= EXERCISE DETAILS =
Exactly as written, output each of the lines below, with no images.

··· TASK DATA ···

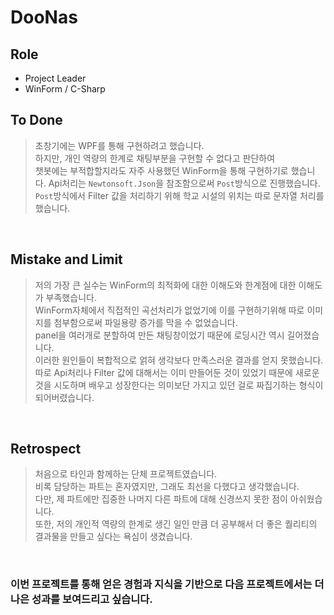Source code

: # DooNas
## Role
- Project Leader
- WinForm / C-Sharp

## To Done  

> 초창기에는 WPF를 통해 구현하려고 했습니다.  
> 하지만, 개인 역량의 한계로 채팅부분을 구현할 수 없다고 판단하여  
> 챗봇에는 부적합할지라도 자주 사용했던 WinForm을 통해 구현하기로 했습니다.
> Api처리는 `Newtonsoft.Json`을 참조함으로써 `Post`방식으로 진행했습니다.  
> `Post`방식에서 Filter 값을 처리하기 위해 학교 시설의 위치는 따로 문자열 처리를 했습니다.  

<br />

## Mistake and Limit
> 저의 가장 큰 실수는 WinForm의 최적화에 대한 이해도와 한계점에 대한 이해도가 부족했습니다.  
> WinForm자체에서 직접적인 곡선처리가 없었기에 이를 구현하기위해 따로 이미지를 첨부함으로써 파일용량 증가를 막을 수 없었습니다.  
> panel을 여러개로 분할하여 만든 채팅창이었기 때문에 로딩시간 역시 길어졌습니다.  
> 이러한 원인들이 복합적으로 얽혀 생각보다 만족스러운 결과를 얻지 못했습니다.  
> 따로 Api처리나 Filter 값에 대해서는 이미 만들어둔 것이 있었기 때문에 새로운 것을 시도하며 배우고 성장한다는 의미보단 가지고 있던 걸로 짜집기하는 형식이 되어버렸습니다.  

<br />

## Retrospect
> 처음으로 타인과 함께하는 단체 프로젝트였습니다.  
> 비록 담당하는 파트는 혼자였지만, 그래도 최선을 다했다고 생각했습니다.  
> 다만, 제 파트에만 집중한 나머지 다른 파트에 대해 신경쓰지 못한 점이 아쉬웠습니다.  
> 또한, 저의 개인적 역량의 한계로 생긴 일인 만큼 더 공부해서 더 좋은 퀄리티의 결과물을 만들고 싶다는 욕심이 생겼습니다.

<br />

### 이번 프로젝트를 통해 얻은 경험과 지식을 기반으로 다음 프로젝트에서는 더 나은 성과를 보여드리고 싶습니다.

···

= PROBLEM SOLUTION =
Source code

: # DooNas
## Role
- Project Leader
- WinForm / C-Sharp

## To Done  

> 초창기에는 WPF를 통해 구현하려고 했습니다.  
> 하지만, 개인 역량의 한계로 채팅부분을 구현할 수 없다고 판단하여  
> 챗봇에는 부적합할지라도 자주 사용했던 WinForm을 통해 구현하기로 했습니다.
> Api처리는 `Newtonsoft.Json`을 참조함으로써 `Post`방식으로 진행했습니다.  
> `Post`방식에서 Filter 값을 처리하기 위해 학교 시설의 위치는 따로 문자열 처리를 했습니다.  

<br />

## Mistake and Limit
> 저의 가장 큰 실수는 WinForm의 최적화에 대한 이해도와 한계점에 대한 이해도가 부족했습니다.  
> WinForm자체에서 직접적인 곡선처리가 없었기에 이를 구현하기위해 따로 이미지를 첨부함으로써 파일용량 증가를 막을 수 없었습니다.  
> panel을 여러개로 분할하여 만든 채팅창이었기 때문에 로딩시간 역시 길어졌습니다.  
> 이러한 원인들이 복합적으로 얽혀 생각보다 만족스러운 결과를 얻지 못했습니다.  
> 따로 Api처리나 Filter 값에 대해서는 이미 만들어둔 것이 있었기 때문에 새로운 것을 시도하며 배우고 성장한다는 의미보단 가지고 있던 걸로 짜집기하는 형식이 되어버렸습니다.  

<br />

## Retrospect
> 처음으로 타인과 함께하는 단체 프로젝트였습니다.  
> 비록 담당하는 파트는 혼자였지만, 그래도 최선을 다했다고 생각했습니다.  
> 다만, 제 파트에만 집중한 나머지 다른 파트에 대해 신경쓰지 못한 점이 아쉬웠습니다.  
> 또한, 저의 개인적 역량의 한계로 생긴 일인 만큼 더 공부해서 더 좋은 퀄리티의 결과물을 만들고 싶다는 욕심이 생겼습니다.

<br />

### 이번 프로젝트를 통해 얻은 경험과 지식을 기반으로 다음 프로젝트에서는 더 나은 성과를 보여드리고 싶습니다.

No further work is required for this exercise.